Raytraced display mode crashes rhino with second GPU

I have two graphics cards, a RX580 for display and a Vega64 which was supposed to be just for rendering. Both cards were working with cycles in the beginning, though they were both called “Vega 64” in the rhino settings as render device.

Some time ago cycles aka raytraced viewport stopped working. It says “rendering” but the viewport stays in normal rendered mode, not cycles (doesn’t matter which of the GPUs I set as render device). After I had installed newer drivers like a month ago, the cards were called “Vega 64” and “Vega 36” under device settings and it still didn’t work. I just installed the latest drivers and now four devices are shown and still, raytraced does not work.

I tried the different devices in hope that one would work, but rhino crashes when I set the render device to one of the “Vega 36” devices. I did send in the bug report.

I didn’t really had any rendering work to do for quite some time now, so I didn’t really care. but soon, I’ll have to render again.

Hope this is a simple thing.

Can you please reply with the outputs of the commands RhinoCycles_ListDevices and RhinoCycles_ShowDeviceCapabilities pasted here?

Of particular interest is why your cards are listed twice.

Command: RhinoCycles_ListDevices
We have 5 devices

Device 0: CPU > AMD Ryzen 7 2700X Eight-Core Processor > 0 | False | True | CPU
Device 1: OPENCL_AMD Accelerated Parallel Processing_Radeon RX Vega 36_08:00.0 > Radeon RX Vega 36 > 0 | True | True | OpenCL
Device 2: OPENCL_AMD Accelerated Parallel Processing_Radeon RX Vega 64_0b:00.0 > Radeon RX Vega 64 > 1 | True | True | OpenCL
Device 3: OPENCL_AMD Accelerated Parallel Processing_Radeon RX Vega 36_08:00.0_ID_2 > Radeon RX Vega 36 > 2 | True | True | OpenCL
Device 4: OPENCL_AMD Accelerated Parallel Processing_Radeon RX Vega 64_0b:00.0_ID_3 > Radeon RX Vega 64 > 3 | True | True | OpenCL

the output of the second command is a bit too long, so I put it into a txt file:
output.txt (5.1 KB)

also:
I just opend my pc case and checked. yep, still only the two cards I put in there - not four :grin:

Hmm - since you installed new drivers Raytraced is going to build new kernels for your cards. That can take some time, so first time you switch you’ll have to be patient.

You can check inside the data folder for RhinoCycles under %APPDATA%\Mcneel\Rhinoceros\6.0 to see the kernels get created.

I suggest you pick only from the first two devices and wait for a good amount of time. I think you should see about 12 or so clbin files per card being generated.

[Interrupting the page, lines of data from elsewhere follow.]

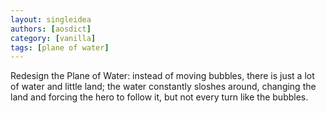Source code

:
 ```yaml
---
layout: singleidea
authors: [aosdict]
category: [vanilla]
tags: [plane of water]
---
```

Redesign the Plane of Water: instead of moving bubbles, there is just a lot of water and little land; the water constantly sloshes around, changing the land and forcing the hero to follow it, but not every turn like the bubbles.
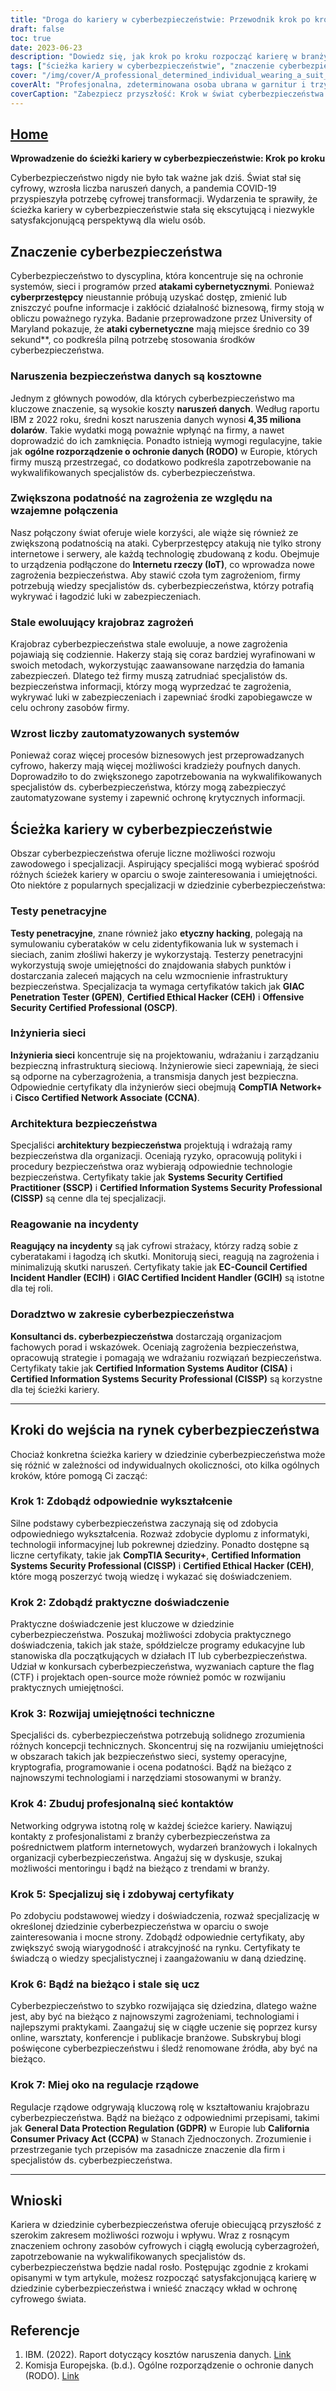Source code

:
 ```yaml
---
title: "Droga do kariery w cyberbezpieczeństwie: Przewodnik krok po kroku"
draft: false
toc: true
date: 2023-06-23
description: "Dowiedz się, jak krok po kroku rozpocząć karierę w branży cyberbezpieczeństwa i poznaj różne specjalizacje w tym kompleksowym przewodniku."
tags: ["ścieżka kariery w cyberbezpieczeństwie", "znaczenie cyberbezpieczeństwa", "naruszenia danych", "podatności", "krajobraz zagrożeń", "zautomatyzowane systemy", "testy penetracyjne", "etyczne hakowanie", "inżynieria sieci", "architektura bezpieczeństwa", "reakcja na incydent", "doradztwo w zakresie cyberbezpieczeństwa", "odpowiednie wykształcenie", "praktyczne doświadczenie", "umiejętności techniczne", "profesjonalna sieć", "specjalizują się w cyberbezpieczeństwie", "Bądź na bieżąco z cyberbezpieczeństwem", "regulacje rządowe", "zapotrzebowanie na cyberbezpieczeństwo", "specjaliści ds. cyberbezpieczeństwa", "transformacja cyfrowa", "cyberataki", "bezpieczeństwo sieci", "kryptografia", "programowanie", "ocena podatności na zagrożenia", "Zgodność z RODO", "Przepisy CCPA", "certyfikaty cyberbezpieczeństwa", "ochrona zasobów cyfrowych"]
cover: "/img/cover/A_professional_determined_individual_wearing_a_suit_and_hol.png"
coverAlt: "Profesjonalna, zdeterminowana osoba ubrana w garnitur i trzymająca tarczę, chroniąca zasoby cyfrowe przed cyberzagrożeniami."
coverCaption: "Zabezpiecz przyszłość: Krok w świat cyberbezpieczeństwa."
---
```


## [Home](/cyber-security-career-playbook-start/)

**Wprowadzenie do ścieżki kariery w cyberbezpieczeństwie: Krok po kroku**

Cyberbezpieczeństwo nigdy nie było tak ważne jak dziś. Świat stał się cyfrowy, wzrosła liczba naruszeń danych, a pandemia COVID-19 przyspieszyła potrzebę cyfrowej transformacji. Wydarzenia te sprawiły, że ścieżka kariery w cyberbezpieczeństwie stała się ekscytującą i niezwykle satysfakcjonującą perspektywą dla wielu osób.

## Znaczenie cyberbezpieczeństwa

Cyberbezpieczeństwo to dyscyplina, która koncentruje się na ochronie systemów, sieci i programów przed **atakami cybernetycznymi**. Ponieważ **cyberprzestępcy** nieustannie próbują uzyskać dostęp, zmienić lub zniszczyć poufne informacje i zakłócić działalność biznesową, firmy stoją w obliczu poważnego ryzyka. Badanie przeprowadzone przez University of Maryland pokazuje, że **ataki cybernetyczne** mają miejsce średnio co 39 sekund**, co podkreśla pilną potrzebę stosowania środków cyberbezpieczeństwa.

### Naruszenia bezpieczeństwa danych są kosztowne

Jednym z głównych powodów, dla których cyberbezpieczeństwo ma kluczowe znaczenie, są wysokie koszty **naruszeń danych**. Według raportu IBM z 2022 roku, średni koszt naruszenia danych wynosi **4,35 miliona dolarów**. Takie wydatki mogą poważnie wpłynąć na firmy, a nawet doprowadzić do ich zamknięcia. Ponadto istnieją wymogi regulacyjne, takie jak **ogólne rozporządzenie o ochronie danych (RODO)** w Europie, których firmy muszą przestrzegać, co dodatkowo podkreśla zapotrzebowanie na wykwalifikowanych specjalistów ds. cyberbezpieczeństwa.

### Zwiększona podatność na zagrożenia ze względu na wzajemne połączenia

Nasz połączony świat oferuje wiele korzyści, ale wiąże się również ze zwiększoną podatnością na ataki. Cyberprzestępcy atakują nie tylko strony internetowe i serwery, ale każdą technologię zbudowaną z kodu. Obejmuje to urządzenia podłączone do **Internetu rzeczy (IoT)**, co wprowadza nowe zagrożenia bezpieczeństwa. Aby stawić czoła tym zagrożeniom, firmy potrzebują wiedzy specjalistów ds. cyberbezpieczeństwa, którzy potrafią wykrywać i łagodzić luki w zabezpieczeniach.

### Stale ewoluujący krajobraz zagrożeń

Krajobraz cyberbezpieczeństwa stale ewoluuje, a nowe zagrożenia pojawiają się codziennie. Hakerzy stają się coraz bardziej wyrafinowani w swoich metodach, wykorzystując zaawansowane narzędzia do łamania zabezpieczeń. Dlatego też firmy muszą zatrudniać specjalistów ds. bezpieczeństwa informacji, którzy mogą wyprzedzać te zagrożenia, wykrywać luki w zabezpieczeniach i zapewniać środki zapobiegawcze w celu ochrony zasobów firmy.

### Wzrost liczby zautomatyzowanych systemów

Ponieważ coraz więcej procesów biznesowych jest przeprowadzanych cyfrowo, hakerzy mają więcej możliwości kradzieży poufnych danych. Doprowadziło to do zwiększonego zapotrzebowania na wykwalifikowanych specjalistów ds. cyberbezpieczeństwa, którzy mogą zabezpieczyć zautomatyzowane systemy i zapewnić ochronę krytycznych informacji.

## Ścieżka kariery w cyberbezpieczeństwie

Obszar cyberbezpieczeństwa oferuje liczne możliwości rozwoju zawodowego i specjalizacji. Aspirujący specjaliści mogą wybierać spośród różnych ścieżek kariery w oparciu o swoje zainteresowania i umiejętności. Oto niektóre z popularnych specjalizacji w dziedzinie cyberbezpieczeństwa:

### Testy penetracyjne

**Testy penetracyjne**, znane również jako **etyczny hacking**, polegają na symulowaniu cyberataków w celu zidentyfikowania luk w systemach i sieciach, zanim złośliwi hakerzy je wykorzystają. Testerzy penetracyjni wykorzystują swoje umiejętności do znajdowania słabych punktów i dostarczania zaleceń mających na celu wzmocnienie infrastruktury bezpieczeństwa. Specjalizacja ta wymaga certyfikatów takich jak **GIAC Penetration Tester (GPEN)**, **Certified Ethical Hacker (CEH)** i **Offensive Security Certified Professional (OSCP)**.

### Inżynieria sieci

**Inżynieria sieci** koncentruje się na projektowaniu, wdrażaniu i zarządzaniu bezpieczną infrastrukturą sieciową. Inżynierowie sieci zapewniają, że sieci są odporne na cyberzagrożenia, a transmisja danych jest bezpieczna. Odpowiednie certyfikaty dla inżynierów sieci obejmują **CompTIA Network+** i **Cisco Certified Network Associate (CCNA)**.

### Architektura bezpieczeństwa

Specjaliści **architektury bezpieczeństwa** projektują i wdrażają ramy bezpieczeństwa dla organizacji. Oceniają ryzyko, opracowują polityki i procedury bezpieczeństwa oraz wybierają odpowiednie technologie bezpieczeństwa. Certyfikaty takie jak **Systems Security Certified Practitioner (SSCP)** i **Certified Information Systems Security Professional (CISSP)** są cenne dla tej specjalizacji.

### Reagowanie na incydenty

**Reagujący na incydenty** są jak cyfrowi strażacy, którzy radzą sobie z cyberatakami i łagodzą ich skutki. Monitorują sieci, reagują na zagrożenia i minimalizują skutki naruszeń. Certyfikaty takie jak **EC-Council Certified Incident Handler (ECIH)** i **GIAC Certified Incident Handler (GCIH)** są istotne dla tej roli.

### Doradztwo w zakresie cyberbezpieczeństwa

**Konsultanci ds. cyberbezpieczeństwa** dostarczają organizacjom fachowych porad i wskazówek. Oceniają zagrożenia bezpieczeństwa, opracowują strategie i pomagają we wdrażaniu rozwiązań bezpieczeństwa. Certyfikaty takie jak **Certified Information Systems Auditor (CISA)** i **Certified Information Systems Security Professional (CISSP)** są korzystne dla tej ścieżki kariery.

______

## Kroki do wejścia na rynek cyberbezpieczeństwa

Chociaż konkretna ścieżka kariery w dziedzinie cyberbezpieczeństwa może się różnić w zależności od indywidualnych okoliczności, oto kilka ogólnych kroków, które pomogą Ci zacząć:

### Krok 1: Zdobądź odpowiednie wykształcenie

Silne podstawy cyberbezpieczeństwa zaczynają się od zdobycia odpowiedniego wykształcenia. Rozważ zdobycie dyplomu z informatyki, technologii informacyjnej lub pokrewnej dziedziny. Ponadto dostępne są liczne certyfikaty, takie jak **CompTIA Security+**, **Certified Information Systems Security Professional (CISSP)** i **Certified Ethical Hacker (CEH)**, które mogą poszerzyć twoją wiedzę i wykazać się doświadczeniem.

### Krok 2: Zdobądź praktyczne doświadczenie

Praktyczne doświadczenie jest kluczowe w dziedzinie cyberbezpieczeństwa. Poszukaj możliwości zdobycia praktycznego doświadczenia, takich jak staże, spółdzielcze programy edukacyjne lub stanowiska dla początkujących w działach IT lub cyberbezpieczeństwa. Udział w konkursach cyberbezpieczeństwa, wyzwaniach capture the flag (CTF) i projektach open-source może również pomóc w rozwijaniu praktycznych umiejętności.

### Krok 3: Rozwijaj umiejętności techniczne

Specjaliści ds. cyberbezpieczeństwa potrzebują solidnego zrozumienia różnych koncepcji technicznych. Skoncentruj się na rozwijaniu umiejętności w obszarach takich jak bezpieczeństwo sieci, systemy operacyjne, kryptografia, programowanie i ocena podatności. Bądź na bieżąco z najnowszymi technologiami i narzędziami stosowanymi w branży.

### Krok 4: Zbuduj profesjonalną sieć kontaktów

Networking odgrywa istotną rolę w każdej ścieżce kariery. Nawiązuj kontakty z profesjonalistami z branży cyberbezpieczeństwa za pośrednictwem platform internetowych, wydarzeń branżowych i lokalnych organizacji cyberbezpieczeństwa. Angażuj się w dyskusje, szukaj możliwości mentoringu i bądź na bieżąco z trendami w branży.

### Krok 5: Specjalizuj się i zdobywaj certyfikaty

Po zdobyciu podstawowej wiedzy i doświadczenia, rozważ specjalizację w określonej dziedzinie cyberbezpieczeństwa w oparciu o swoje zainteresowania i mocne strony. Zdobądź odpowiednie certyfikaty, aby zwiększyć swoją wiarygodność i atrakcyjność na rynku. Certyfikaty te świadczą o wiedzy specjalistycznej i zaangażowaniu w daną dziedzinę.

### Krok 6: Bądź na bieżąco i stale się ucz

Cyberbezpieczeństwo to szybko rozwijająca się dziedzina, dlatego ważne jest, aby być na bieżąco z najnowszymi zagrożeniami, technologiami i najlepszymi praktykami. Zaangażuj się w ciągłe uczenie się poprzez kursy online, warsztaty, konferencje i publikacje branżowe. Subskrybuj blogi poświęcone cyberbezpieczeństwu i śledź renomowane źródła, aby być na bieżąco.

### Krok 7: Miej oko na regulacje rządowe

Regulacje rządowe odgrywają kluczową rolę w kształtowaniu krajobrazu cyberbezpieczeństwa. Bądź na bieżąco z odpowiednimi przepisami, takimi jak **General Data Protection Regulation (GDPR)** w Europie lub **California Consumer Privacy Act (CCPA)** w Stanach Zjednoczonych. Zrozumienie i przestrzeganie tych przepisów ma zasadnicze znaczenie dla firm i specjalistów ds. cyberbezpieczeństwa.

______

## Wnioski

Kariera w dziedzinie cyberbezpieczeństwa oferuje obiecującą przyszłość z szerokim zakresem możliwości rozwoju i wpływu. Wraz z rosnącym znaczeniem ochrony zasobów cyfrowych i ciągłą ewolucją cyberzagrożeń, zapotrzebowanie na wykwalifikowanych specjalistów ds. cyberbezpieczeństwa będzie nadal rosło. Postępując zgodnie z krokami opisanymi w tym artykule, możesz rozpocząć satysfakcjonującą karierę w dziedzinie cyberbezpieczeństwa i wnieść znaczący wkład w ochronę cyfrowego świata.

## Referencje

1. IBM. (2022). Raport dotyczący kosztów naruszenia danych. [Link](https://www.ibm.com/security/digital-assets/cost-data-breach-report/)
2. Komisja Europejska. (b.d.). Ogólne rozporządzenie o ochronie danych (RODO). [Link](https://ec.europa.eu/info/law/law-topic/data-protection_en)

I’m on the way back from https://events.mcneel.eu/rhino-helsinki/ but I’ll do a double-check tomorrow on my WX9100 to see everything still compiles as it should - I regularly use it still, so I’m pretty confident it does. But it doesn’t hurt to verify (:

Other than that I can’t readily see a reason why there are 4 entries instead of 2 - there are apparently two platforms found, but I don’t understand from the output why… :confused:

maybe the move from AMD driver package 18.xx to 19.xx had something to do with this?

indeed I was probably not patient enough. but now I’ve been waiting for like 20 minutes or so. taskmanager reports that rhino is actually doing stuff, quite high memory usage as well. but I know that when I used cycles the first time after I set up this system, building the kernels was way faster. I remember it did take some time but not anywhere as long as this now. something else seems to be wrong here.
I’ll try again tomorrow. maybe completely removing the driver with DDU (Display Driver Uninstaller) might help? should I delete the existing kernel files in the folder?

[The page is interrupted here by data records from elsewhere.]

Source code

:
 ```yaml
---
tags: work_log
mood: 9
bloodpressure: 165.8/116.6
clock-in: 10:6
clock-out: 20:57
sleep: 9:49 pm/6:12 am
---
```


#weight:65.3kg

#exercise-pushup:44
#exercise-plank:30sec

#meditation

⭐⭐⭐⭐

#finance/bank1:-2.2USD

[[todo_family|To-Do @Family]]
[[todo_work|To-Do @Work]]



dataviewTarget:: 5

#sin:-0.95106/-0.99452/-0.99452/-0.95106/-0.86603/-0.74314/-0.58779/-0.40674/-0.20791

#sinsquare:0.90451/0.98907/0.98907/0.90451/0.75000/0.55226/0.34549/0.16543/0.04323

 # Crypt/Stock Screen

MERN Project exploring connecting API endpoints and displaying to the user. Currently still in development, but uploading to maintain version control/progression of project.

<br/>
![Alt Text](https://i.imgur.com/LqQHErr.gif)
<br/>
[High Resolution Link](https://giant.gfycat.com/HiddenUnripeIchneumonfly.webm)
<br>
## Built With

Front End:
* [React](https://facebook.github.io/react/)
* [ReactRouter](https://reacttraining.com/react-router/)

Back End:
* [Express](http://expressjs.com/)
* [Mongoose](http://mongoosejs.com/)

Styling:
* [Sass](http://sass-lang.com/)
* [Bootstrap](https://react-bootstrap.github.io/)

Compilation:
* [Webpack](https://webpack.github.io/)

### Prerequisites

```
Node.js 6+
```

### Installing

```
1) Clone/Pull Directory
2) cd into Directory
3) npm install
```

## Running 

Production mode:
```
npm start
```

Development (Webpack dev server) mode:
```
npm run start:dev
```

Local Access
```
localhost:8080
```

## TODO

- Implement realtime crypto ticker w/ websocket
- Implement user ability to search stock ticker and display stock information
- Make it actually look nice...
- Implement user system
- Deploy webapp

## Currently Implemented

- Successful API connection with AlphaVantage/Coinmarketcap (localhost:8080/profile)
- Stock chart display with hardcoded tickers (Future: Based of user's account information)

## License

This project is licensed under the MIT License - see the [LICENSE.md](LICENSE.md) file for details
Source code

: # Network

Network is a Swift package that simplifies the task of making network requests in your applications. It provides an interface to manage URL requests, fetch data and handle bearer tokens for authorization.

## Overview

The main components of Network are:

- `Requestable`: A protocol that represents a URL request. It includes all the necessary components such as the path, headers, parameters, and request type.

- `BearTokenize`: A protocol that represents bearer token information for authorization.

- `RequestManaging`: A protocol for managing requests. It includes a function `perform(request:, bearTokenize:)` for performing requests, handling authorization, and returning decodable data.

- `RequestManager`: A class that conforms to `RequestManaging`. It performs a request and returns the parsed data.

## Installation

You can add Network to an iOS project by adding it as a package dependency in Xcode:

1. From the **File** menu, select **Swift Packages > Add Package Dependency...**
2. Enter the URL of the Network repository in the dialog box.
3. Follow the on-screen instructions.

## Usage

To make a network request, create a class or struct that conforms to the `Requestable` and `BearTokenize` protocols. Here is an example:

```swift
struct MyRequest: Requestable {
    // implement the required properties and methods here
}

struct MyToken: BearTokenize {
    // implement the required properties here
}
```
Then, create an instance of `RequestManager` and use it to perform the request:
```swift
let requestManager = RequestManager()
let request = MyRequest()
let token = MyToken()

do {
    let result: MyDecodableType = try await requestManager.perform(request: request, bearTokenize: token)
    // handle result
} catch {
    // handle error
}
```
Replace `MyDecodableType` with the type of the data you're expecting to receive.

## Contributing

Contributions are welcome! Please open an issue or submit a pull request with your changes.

luckily the issue is not urgent atm. only some time next month I’ll actually need to use rendering again.

I would downgrade to the previous 18.xx driver yes. At least I am still on the 18.xx drivers. And possibly indeed a good idea to clean out the old kernels, just to be sure.

Let me know if rolling back works for you.
@jeff do you know of any negative issues with the 19.xx drivers from AMD?

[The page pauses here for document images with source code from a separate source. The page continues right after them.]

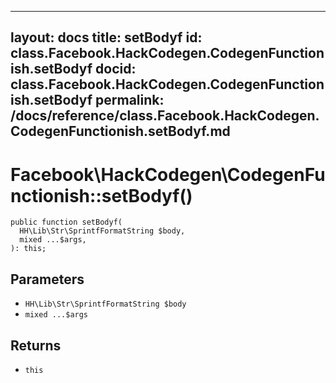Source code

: 
***

layout: docs
title: setBodyf
id: class.Facebook.HackCodegen.CodegenFunctionish.setBodyf
docid: class.Facebook.HackCodegen.CodegenFunctionish.setBodyf
permalink: /docs/reference/class.Facebook.HackCodegen.CodegenFunctionish.setBodyf.md
---







# Facebook\\HackCodegen\\CodegenFunctionish::setBodyf()




``` Hack
public function setBodyf(
  HH\Lib\Str\SprintfFormatString $body,
  mixed ...$args,
): this;
```




## Parameters




+ ` HH\Lib\Str\SprintfFormatString $body `
+ ` mixed ...$args `




## Returns




* ` this `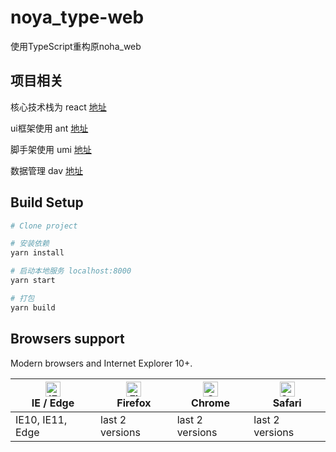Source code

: # noya_type-web

使用TypeScript重构原noha_web

## 项目相关

核心技术栈为 react [地址](https://react.docschina.org/)

ui框架使用 ant [地址](https://ant.design/docs/react/introduce-cn)

脚手架使用 umi [地址](https://umijs.org/zh/)

数据管理 dav [地址](https://dvajs.com/)


## Build Setup

```bash
# Clone project

# 安装依赖
yarn install

# 启动本地服务 localhost:8000
yarn start

# 打包
yarn build

```

## Browsers support

Modern browsers and Internet Explorer 10+.

| [<img src="https://raw.githubusercontent.com/alrra/browser-logos/master/src/edge/edge_48x48.png" alt="IE / Edge" width="24px" height="24px" />](http://godban.github.io/browsers-support-badges/)</br>IE / Edge | [<img src="https://raw.githubusercontent.com/alrra/browser-logos/master/src/firefox/firefox_48x48.png" alt="Firefox" width="24px" height="24px" />](http://godban.github.io/browsers-support-badges/)</br>Firefox | [<img src="https://raw.githubusercontent.com/alrra/browser-logos/master/src/chrome/chrome_48x48.png" alt="Chrome" width="24px" height="24px" />](http://godban.github.io/browsers-support-badges/)</br>Chrome | [<img src="https://raw.githubusercontent.com/alrra/browser-logos/master/src/safari/safari_48x48.png" alt="Safari" width="24px" height="24px" />](http://godban.github.io/browsers-support-badges/)</br>Safari |
| --------- | --------- | --------- | --------- |
| IE10, IE11, Edge| last 2 versions| last 2 versions| last 2 versions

No…but I haven’t done any extensive testing with Q1.19 yet… I’m still not convinced Q4.18 drivers are all that stable either…

-J

Right, I think I’m still on Q1.18

yesterday I deleted the kernel files, wiped the driver with DDU and then tried an even newer 19.xx driver. rhino settings was listing only two card then, like it should be. the crashes are gone. but the RX580 was still falsely called “Vega 36”. Also cycles would still not work.
Today I just downloaded an older 18.xx driver and installed it. no changes, still the RX580 is identified as “Vega 36” and still cycles does not work.
To me it does not look like it has anything to do with the driver. rhino won’t start actually building the kernels. iin the orange bottom bar of the viewport, the message “Loading render kernels…” appears for like three seconds and then it skipps directly to the message “Rendering…”. Somehow rhino just fails to actually start building the new and needed kernels. that’s what seems to be the problem here. at least that’s what it looks like.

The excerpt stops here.